◆ Work item
With pictures omitted, restate the data word for word.

◆ Records for processing
——————————

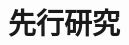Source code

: \documentclass[../main]{subfiles}
\begin{document}
\section{先行研究}
\label{sec:intro_previous-research}
\end{document}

——————————

◆ Solution for this task
Source code

: \documentclass[../main]{subfiles}
\begin{document}
\section{先行研究}
\label{sec:intro_previous-research}
\end{document}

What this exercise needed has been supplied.